------ DATA PROVIDED
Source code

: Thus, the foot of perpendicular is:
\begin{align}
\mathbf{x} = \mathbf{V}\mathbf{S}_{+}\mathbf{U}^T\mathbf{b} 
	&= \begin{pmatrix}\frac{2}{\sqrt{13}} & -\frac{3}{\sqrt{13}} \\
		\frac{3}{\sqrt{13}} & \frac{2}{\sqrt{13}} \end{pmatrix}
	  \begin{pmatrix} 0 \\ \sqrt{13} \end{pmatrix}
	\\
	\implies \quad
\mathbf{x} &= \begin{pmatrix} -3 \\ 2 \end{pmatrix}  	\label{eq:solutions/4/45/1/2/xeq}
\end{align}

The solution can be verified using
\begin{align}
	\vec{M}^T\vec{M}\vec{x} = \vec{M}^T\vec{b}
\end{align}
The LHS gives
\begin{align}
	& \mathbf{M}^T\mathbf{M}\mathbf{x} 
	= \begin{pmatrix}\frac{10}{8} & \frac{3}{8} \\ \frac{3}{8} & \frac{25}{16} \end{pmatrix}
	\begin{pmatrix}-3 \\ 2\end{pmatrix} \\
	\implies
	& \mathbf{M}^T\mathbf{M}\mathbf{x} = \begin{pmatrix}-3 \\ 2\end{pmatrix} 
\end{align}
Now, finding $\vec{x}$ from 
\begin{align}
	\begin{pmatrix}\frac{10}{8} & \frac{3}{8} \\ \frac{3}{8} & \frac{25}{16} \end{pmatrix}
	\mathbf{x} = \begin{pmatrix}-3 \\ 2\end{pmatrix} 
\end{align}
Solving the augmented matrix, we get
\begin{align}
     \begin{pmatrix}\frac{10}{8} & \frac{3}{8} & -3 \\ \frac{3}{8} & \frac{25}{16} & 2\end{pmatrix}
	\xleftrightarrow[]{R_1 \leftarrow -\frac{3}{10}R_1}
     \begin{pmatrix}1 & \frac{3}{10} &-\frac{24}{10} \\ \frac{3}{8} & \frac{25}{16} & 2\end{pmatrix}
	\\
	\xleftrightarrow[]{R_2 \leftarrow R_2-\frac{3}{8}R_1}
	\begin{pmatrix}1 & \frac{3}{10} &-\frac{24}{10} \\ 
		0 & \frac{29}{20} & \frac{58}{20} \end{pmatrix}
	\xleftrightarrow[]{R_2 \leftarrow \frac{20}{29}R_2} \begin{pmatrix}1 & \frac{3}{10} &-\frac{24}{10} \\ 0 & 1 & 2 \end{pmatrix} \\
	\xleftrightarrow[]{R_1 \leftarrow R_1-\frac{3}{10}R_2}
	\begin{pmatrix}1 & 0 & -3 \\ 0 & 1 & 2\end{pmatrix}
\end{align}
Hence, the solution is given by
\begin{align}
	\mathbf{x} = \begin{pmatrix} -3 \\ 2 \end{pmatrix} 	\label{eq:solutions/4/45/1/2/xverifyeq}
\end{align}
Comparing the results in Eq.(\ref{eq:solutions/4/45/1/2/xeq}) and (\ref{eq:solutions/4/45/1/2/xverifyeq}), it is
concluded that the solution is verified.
------------
## AIM OF THE TASK
The data above needs to be repeated exactly, line for line.

## RESULT OF THIS EXERCISE
Source code

: Thus, the foot of perpendicular is:
\begin{align}
\mathbf{x} = \mathbf{V}\mathbf{S}_{+}\mathbf{U}^T\mathbf{b} 
	&= \begin{pmatrix}\frac{2}{\sqrt{13}} & -\frac{3}{\sqrt{13}} \\
		\frac{3}{\sqrt{13}} & \frac{2}{\sqrt{13}} \end{pmatrix}
	  \begin{pmatrix} 0 \\ \sqrt{13} \end{pmatrix}
	\\
	\implies \quad
\mathbf{x} &= \begin{pmatrix} -3 \\ 2 \end{pmatrix}  	\label{eq:solutions/4/45/1/2/xeq}
\end{align}

The solution can be verified using
\begin{align}
	\vec{M}^T\vec{M}\vec{x} = \vec{M}^T\vec{b}
\end{align}
The LHS gives
\begin{align}
	& \mathbf{M}^T\mathbf{M}\mathbf{x} 
	= \begin{pmatrix}\frac{10}{8} & \frac{3}{8} \\ \frac{3}{8} & \frac{25}{16} \end{pmatrix}
	\begin{pmatrix}-3 \\ 2\end{pmatrix} \\
	\implies
	& \mathbf{M}^T\mathbf{M}\mathbf{x} = \begin{pmatrix}-3 \\ 2\end{pmatrix} 
\end{align}
Now, finding $\vec{x}$ from 
\begin{align}
	\begin{pmatrix}\frac{10}{8} & \frac{3}{8} \\ \frac{3}{8} & \frac{25}{16} \end{pmatrix}
	\mathbf{x} = \begin{pmatrix}-3 \\ 2\end{pmatrix} 
\end{align}
Solving the augmented matrix, we get
\begin{align}
     \begin{pmatrix}\frac{10}{8} & \frac{3}{8} & -3 \\ \frac{3}{8} & \frac{25}{16} & 2\end{pmatrix}
	\xleftrightarrow[]{R_1 \leftarrow -\frac{3}{10}R_1}
     \begin{pmatrix}1 & \frac{3}{10} &-\frac{24}{10} \\ \frac{3}{8} & \frac{25}{16} & 2\end{pmatrix}
	\\
	\xleftrightarrow[]{R_2 \leftarrow R_2-\frac{3}{8}R_1}
	\begin{pmatrix}1 & \frac{3}{10} &-\frac{24}{10} \\ 
		0 & \frac{29}{20} & \frac{58}{20} \end{pmatrix}
	\xleftrightarrow[]{R_2 \leftarrow \frac{20}{29}R_2} \begin{pmatrix}1 & \frac{3}{10} &-\frac{24}{10} \\ 0 & 1 & 2 \end{pmatrix} \\
	\xleftrightarrow[]{R_1 \leftarrow R_1-\frac{3}{10}R_2}
	\begin{pmatrix}1 & 0 & -3 \\ 0 & 1 & 2\end{pmatrix}
\end{align}
Hence, the solution is given by
\begin{align}
	\mathbf{x} = \begin{pmatrix} -3 \\ 2 \end{pmatrix} 	\label{eq:solutions/4/45/1/2/xverifyeq}
\end{align}
Comparing the results in Eq.(\ref{eq:solutions/4/45/1/2/xeq}) and (\ref{eq:solutions/4/45/1/2/xverifyeq}), it is
concluded that the solution is verified.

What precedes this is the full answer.